* [WORK REQUIRED]
Among the records that follow, how many lines include the string "Wanda"? Only the number is wanted.

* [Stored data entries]
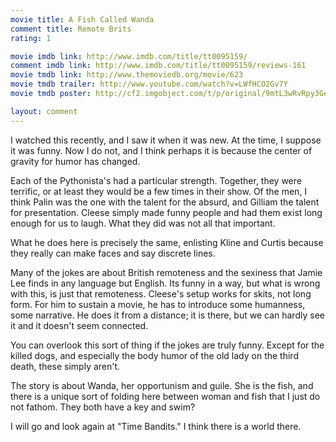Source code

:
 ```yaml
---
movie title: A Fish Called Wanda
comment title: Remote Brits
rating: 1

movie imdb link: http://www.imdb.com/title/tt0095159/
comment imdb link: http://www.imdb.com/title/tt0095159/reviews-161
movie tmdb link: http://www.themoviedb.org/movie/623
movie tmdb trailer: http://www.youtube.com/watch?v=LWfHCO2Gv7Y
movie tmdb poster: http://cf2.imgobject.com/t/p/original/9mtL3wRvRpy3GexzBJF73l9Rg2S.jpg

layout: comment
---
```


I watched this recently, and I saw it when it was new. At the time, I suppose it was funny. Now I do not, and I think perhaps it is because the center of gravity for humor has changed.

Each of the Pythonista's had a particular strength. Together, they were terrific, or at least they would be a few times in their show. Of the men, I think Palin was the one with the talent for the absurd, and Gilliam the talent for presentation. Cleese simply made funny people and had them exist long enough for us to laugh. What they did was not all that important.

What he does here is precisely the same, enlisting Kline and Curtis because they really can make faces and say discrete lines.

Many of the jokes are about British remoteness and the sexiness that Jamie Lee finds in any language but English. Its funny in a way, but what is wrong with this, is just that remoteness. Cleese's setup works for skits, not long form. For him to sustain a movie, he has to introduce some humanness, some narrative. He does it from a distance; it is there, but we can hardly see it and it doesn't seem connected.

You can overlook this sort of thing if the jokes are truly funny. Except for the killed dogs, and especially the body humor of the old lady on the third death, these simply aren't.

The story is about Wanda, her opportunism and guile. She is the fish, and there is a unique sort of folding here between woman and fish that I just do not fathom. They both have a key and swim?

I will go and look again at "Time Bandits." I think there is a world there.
---
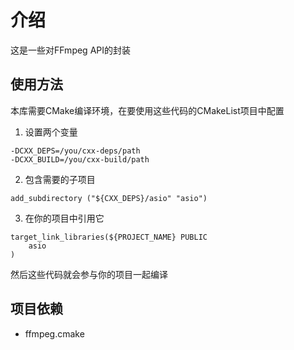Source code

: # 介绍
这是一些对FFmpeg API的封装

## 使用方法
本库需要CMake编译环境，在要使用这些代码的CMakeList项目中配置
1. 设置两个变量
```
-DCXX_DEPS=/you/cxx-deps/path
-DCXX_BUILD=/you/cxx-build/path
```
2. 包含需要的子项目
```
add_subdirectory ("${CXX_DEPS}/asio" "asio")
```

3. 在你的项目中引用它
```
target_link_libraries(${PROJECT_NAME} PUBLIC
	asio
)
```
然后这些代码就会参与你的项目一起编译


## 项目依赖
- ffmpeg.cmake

* [EXPECTED OUTPUT]
2